This morning, the Spanish government initiated its bond auction process this year. The auctions were a success with the yield on 10-year government bonds falling to 4.95%, below 5% for the first time since March 2012. According to Reuters, Spain sold 5.82 billion euros of bonds maturing in 2015 bonds “and re-opened 2018 and 2026 debt”. So this is medium to long-dated paper.
Reuters makes the crucial point that the auction for bonds maturing n 2015 is for two-year paper that ostensibly falls under the auspices of the OMT program that the ECB initiated last year. So this paper is backstopped and we can expect good demand for it as a result. It is the fact that demand for longer-dated paper was high and that the ten-year yields are falling that makes this auction such a success. The German-Spanish ten year spread is now down to 345 basis points from as much as 610 basis points in July, pre-OMT.

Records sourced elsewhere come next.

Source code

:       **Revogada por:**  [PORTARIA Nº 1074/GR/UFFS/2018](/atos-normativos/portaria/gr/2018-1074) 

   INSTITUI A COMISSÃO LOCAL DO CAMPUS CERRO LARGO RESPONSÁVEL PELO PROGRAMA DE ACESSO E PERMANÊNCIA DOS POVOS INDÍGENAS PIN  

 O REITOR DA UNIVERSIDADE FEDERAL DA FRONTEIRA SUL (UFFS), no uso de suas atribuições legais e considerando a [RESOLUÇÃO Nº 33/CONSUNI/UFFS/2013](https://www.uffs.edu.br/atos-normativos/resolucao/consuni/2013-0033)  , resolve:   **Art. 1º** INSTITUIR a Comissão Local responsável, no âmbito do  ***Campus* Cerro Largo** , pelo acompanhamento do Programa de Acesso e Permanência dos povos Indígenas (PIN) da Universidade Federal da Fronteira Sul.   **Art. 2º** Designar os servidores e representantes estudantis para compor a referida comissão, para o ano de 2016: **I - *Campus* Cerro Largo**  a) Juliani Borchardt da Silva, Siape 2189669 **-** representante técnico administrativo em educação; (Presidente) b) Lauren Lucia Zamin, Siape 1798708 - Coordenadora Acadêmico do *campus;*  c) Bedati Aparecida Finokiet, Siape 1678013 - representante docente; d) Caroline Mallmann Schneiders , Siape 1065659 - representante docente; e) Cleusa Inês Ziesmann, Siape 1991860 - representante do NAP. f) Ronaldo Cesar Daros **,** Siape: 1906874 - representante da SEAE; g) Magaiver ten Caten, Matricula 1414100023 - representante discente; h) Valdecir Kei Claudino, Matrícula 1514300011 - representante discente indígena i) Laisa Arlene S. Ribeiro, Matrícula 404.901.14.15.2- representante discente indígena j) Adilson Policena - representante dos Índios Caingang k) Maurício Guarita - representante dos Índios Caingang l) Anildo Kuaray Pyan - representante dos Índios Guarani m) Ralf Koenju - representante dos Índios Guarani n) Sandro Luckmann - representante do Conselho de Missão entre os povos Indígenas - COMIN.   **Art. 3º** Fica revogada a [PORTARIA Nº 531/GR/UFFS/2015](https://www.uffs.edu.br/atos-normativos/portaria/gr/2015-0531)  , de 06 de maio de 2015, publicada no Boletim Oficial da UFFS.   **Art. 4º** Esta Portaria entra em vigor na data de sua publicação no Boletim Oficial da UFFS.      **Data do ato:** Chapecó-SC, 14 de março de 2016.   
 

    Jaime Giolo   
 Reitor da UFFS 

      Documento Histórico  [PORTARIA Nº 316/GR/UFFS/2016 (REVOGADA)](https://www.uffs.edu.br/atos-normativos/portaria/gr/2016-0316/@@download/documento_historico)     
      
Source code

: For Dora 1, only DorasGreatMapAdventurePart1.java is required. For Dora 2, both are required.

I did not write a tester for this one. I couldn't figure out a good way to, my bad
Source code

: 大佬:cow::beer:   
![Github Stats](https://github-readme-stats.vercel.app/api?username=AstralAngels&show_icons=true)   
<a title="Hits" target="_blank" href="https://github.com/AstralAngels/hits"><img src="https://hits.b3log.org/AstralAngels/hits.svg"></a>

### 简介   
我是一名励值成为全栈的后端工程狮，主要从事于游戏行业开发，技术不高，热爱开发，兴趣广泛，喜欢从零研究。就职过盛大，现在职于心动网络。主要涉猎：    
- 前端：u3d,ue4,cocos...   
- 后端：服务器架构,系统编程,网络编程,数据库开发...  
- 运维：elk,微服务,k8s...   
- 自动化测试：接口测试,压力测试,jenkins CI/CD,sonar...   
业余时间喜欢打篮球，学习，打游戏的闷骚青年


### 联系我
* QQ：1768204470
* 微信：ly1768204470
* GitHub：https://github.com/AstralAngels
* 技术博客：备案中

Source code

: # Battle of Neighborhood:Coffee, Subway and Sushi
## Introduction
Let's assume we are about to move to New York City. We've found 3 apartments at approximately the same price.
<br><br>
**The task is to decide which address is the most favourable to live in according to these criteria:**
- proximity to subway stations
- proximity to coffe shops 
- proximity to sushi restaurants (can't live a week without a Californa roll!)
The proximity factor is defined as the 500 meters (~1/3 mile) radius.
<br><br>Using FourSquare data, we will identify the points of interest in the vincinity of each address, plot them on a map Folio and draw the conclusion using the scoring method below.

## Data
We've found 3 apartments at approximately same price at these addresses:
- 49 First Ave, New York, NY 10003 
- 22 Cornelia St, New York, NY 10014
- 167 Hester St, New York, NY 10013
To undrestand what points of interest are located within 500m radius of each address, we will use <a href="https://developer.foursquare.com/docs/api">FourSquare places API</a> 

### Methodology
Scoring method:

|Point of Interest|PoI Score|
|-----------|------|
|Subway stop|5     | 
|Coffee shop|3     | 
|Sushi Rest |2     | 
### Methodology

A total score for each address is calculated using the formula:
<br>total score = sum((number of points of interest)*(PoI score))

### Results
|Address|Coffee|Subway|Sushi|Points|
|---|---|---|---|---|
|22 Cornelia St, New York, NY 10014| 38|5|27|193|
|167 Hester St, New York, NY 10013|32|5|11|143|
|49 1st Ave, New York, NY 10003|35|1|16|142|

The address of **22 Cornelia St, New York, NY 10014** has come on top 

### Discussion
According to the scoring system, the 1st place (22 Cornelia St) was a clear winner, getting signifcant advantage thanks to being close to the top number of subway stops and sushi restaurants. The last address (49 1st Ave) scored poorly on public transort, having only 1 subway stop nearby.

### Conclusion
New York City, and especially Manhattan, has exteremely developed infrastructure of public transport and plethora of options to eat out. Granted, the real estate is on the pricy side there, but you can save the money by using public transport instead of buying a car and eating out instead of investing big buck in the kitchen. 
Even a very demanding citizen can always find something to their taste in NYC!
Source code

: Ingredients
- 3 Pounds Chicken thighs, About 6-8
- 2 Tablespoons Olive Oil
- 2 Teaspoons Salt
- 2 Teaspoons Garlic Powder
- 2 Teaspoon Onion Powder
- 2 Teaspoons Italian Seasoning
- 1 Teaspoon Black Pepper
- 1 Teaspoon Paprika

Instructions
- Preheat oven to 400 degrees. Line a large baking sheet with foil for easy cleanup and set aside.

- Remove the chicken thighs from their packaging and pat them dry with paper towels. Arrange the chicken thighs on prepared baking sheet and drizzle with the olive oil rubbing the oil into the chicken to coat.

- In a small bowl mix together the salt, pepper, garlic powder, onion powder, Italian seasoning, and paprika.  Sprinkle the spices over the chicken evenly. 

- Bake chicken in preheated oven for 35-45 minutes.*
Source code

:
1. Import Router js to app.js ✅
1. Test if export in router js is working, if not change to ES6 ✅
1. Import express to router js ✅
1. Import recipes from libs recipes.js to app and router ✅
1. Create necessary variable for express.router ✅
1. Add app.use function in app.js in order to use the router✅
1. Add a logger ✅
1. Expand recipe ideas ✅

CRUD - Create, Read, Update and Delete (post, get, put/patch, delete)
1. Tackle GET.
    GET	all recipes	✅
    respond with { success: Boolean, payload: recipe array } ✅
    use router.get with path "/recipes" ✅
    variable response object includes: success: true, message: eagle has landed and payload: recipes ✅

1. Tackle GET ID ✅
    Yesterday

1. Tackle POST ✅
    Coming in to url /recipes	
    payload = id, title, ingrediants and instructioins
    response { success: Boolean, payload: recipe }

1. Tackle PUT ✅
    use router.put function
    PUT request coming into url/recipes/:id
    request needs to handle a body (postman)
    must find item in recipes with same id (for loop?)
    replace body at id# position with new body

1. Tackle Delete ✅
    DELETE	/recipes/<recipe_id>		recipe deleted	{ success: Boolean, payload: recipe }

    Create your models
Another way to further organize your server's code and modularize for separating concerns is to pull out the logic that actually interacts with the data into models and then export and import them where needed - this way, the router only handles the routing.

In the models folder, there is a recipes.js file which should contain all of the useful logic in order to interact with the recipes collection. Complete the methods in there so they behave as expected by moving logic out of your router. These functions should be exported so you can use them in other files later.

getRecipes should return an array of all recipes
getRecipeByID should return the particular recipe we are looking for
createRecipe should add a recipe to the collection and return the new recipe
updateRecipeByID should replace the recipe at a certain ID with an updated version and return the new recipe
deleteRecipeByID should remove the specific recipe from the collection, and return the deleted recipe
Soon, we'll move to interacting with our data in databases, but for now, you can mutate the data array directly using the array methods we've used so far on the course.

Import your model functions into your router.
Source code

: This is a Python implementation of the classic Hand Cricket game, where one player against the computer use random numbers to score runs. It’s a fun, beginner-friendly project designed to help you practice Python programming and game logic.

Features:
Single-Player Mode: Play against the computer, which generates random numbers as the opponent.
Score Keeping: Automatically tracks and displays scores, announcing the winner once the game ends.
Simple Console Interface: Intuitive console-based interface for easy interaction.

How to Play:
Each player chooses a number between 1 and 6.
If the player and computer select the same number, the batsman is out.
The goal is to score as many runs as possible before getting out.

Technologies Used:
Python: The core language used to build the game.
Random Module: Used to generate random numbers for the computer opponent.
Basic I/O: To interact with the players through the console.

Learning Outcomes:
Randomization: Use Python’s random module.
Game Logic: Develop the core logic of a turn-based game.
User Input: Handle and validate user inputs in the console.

Ireland passed a similar test on Tuesday. Therefore, we are seeing good appetite for higher yielding paper in Europe. The question is how long this lasts. As I wrote on Tuesday, “January, April, June and October are the periods of greatest funding” for the Spanish government and so this is the first test, which Spain is passing with flying colours. My concern is that the Spanish need macro events to remain positive for appetite for Spanish paper at low yields to continue. We have another 159 billion euros of maturing bonds and additional funding needs to meet in Spain. So this is just the beginning. It’s a good beginning though.